194Every operator in Wonka runs synchronously until asynchronicity is introduced.
195
196This may happen when using a timing utility from Wonka, like
197[`delay`](https://wonka.kitten.sh/api/operators#delay) or
198[`throttle`](https://wonka.kitten.sh/api/operators#throttle)
199This can also happen because the exchange inherently does something asynchronous, like fetching some
200data or using a promise.
201
202When writing exchanges, some will inevitably be asynchronous. For example if
203they're fetching results, performing authentication, or other tasks
204that you have to wait for.
205
206This can cause problems, because the behavior in `urql` is built
207to be _synchronous_ first. This is very helpful for suspense mode and allowing components receive cached data on their initial
208mount without rerendering.
209
210This why **all exchanges should be ordered synchronous first and
211asynchronous last**.
212
213What we for instance repeat as the default setup in our docs is this:
214
215```js
216import { Client, cacheExchange, fetchExchange } from 'urql';
217
218new Client({
219 // ...
220 exchanges: [cacheExchange, fetchExchange];
221});
222```
223
224The `cacheExchange` is completely synchronous.

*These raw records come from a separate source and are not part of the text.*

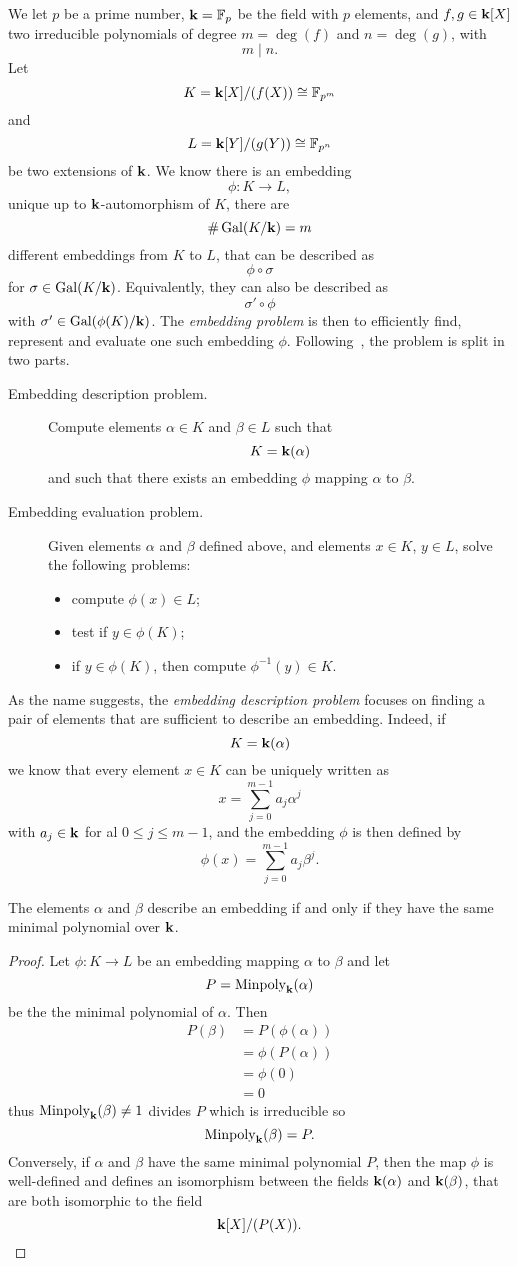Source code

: We let $p$ be a prime number, $\mathbf{k} = \mathbb{F}_p$ be the field with $p$ elements,
and $f, g\in\mathbf{k}[X]$ two irreducible polynomials of degree $m=\deg(f)$ and
$n=\deg(g)$, with
\[
  m\mid n.
\]
Let
\[
  K=\mathbf{k}[X]/(f(X))\cong\mathbb{F}_{p^m}
\]
and
\[
  L = \mathbf{k}[Y]/(g(Y))\cong\mathbb{F}_{p^n}
\]
be two extensions of $\mathbf{k}$. We know there is an embedding
\[
  \phi:K\to L,
\]
unique up to $\mathbf{k}$-automorphism of $K$, \ie there are
\[
  \#\operatorname{Gal}(K/\mathbf{k})=m
\]
different embeddings from $K$ to $L$, that can be described as
\[
  \phi\circ\sigma
\]
for $\sigma\in\operatorname{Gal}(K/\mathbf{k})$. Equivalently, they can also be described as
\[
  \sigma'\circ\phi
\]
with $\sigma'\in\operatorname{Gal}(\phi(K)/\mathbf{k})$. The \emph{embedding problem} is then to
efficiently find, represent and evaluate one such embedding $\phi$. 
Following~\cite{BDDFS17}, the problem is split in two parts.
\begin{description}
  \item[Embedding description problem.] Compute elements $\alpha\in K$ and
    $\beta\in L$ such that 
    \[
      K=\mathbf{k}(\alpha)
    \]
    and such that there exists an embedding $\phi$ mapping $\alpha$ to $\beta$.
  \item[Embedding evaluation problem.] Given elements $\alpha$ and $\beta$
    defined above, and elements $x\in K$, $y\in L$, solve the
    following problems:
    \begin{itemize}
      \item compute $\phi(x)\in L$;
      \item test if $y\in\phi(K)$;
      \item if $y\in\phi(K)$, then compute $\phi^{-1}(y)\in K$.
    \end{itemize}
\end{description}
As the name suggests, the \emph{embedding description problem} focuses on
finding a pair of elements that are sufficient to describe an embedding. Indeed,
if 
\[
  K=\mathbf{k}(\alpha)
\]
we know that every element $x\in K$ can be uniquely written as 
\[
  x = \sum_{j=0}^{m-1}a_j\alpha^j
\]
with $a_j\in\mathbf{k}$ for al $0\leq j\leq m-1$, and the embedding $\phi$ is then
defined by
\[
  \phi(x) = \sum_{j=0}^{m-1}a_j\beta^j.
\]
\begin{prop}
  \label{prop:description}
 The elements $\alpha$ and $\beta$
 describe an embedding if and only if they have the same minimal polynomial over
 $\mathbf{k}$. 
\end{prop}
\begin{proof}
  Let $\phi:K\to L$ be an embedding mapping $\alpha$ to $\beta$ and let 
  \[
    P = \operatorname{Minpoly}_{\mathbf{k}}(\alpha)
  \]
  be the the minimal polynomial of $\alpha$. Then 
  \begin{align*}
    P(\beta) &= P(\phi(\alpha)) \\
    &= \phi(P(\alpha))\\
    &= \phi(0) \\
    &= 0
  \end{align*}
  thus $\operatorname{Minpoly}_{\mathbf{k}}(\beta)\neq 1$ divides $P$ which is irreducible so 
  \[
\operatorname{Minpoly}_{\mathbf{k}}(\beta) = P.
  \]
 Conversely, if $\alpha$ and $\beta$ have the same minimal polynomial $P$, then the
 map $\phi$ is well-defined and defines an isomorphism between the fields $\mathbf{k}(\alpha)$ and
 $\mathbf{k}(\beta)$, that are both isomorphic to the field
 \[
   \mathbf{k}[X]/(P(X)).
 \]
\end{proof}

225The `fetchExchange` is asynchronous since it makes a `fetch` request and waits for a server response.
226If we put an asynchronous exchange in front of the `cacheExchange`, that would be unexpected, and
227since all results would then be delayed, nothing would ever be "cached" and instead always take some
228amount of time to be returned.
229
230When you're adding more exchanges, it's often crucial
231to put them in a specific order. For instance, an authentication exchange
232will need to go before the `fetchExchange`, a secondary cache will probably have to
233go in front of the default cache exchange.
234
235To ensure the correct behavior of suspense mode and
236the initialization of our hooks, it's vital to order exchanges
237so that synchronous ones come before asynchronous ones.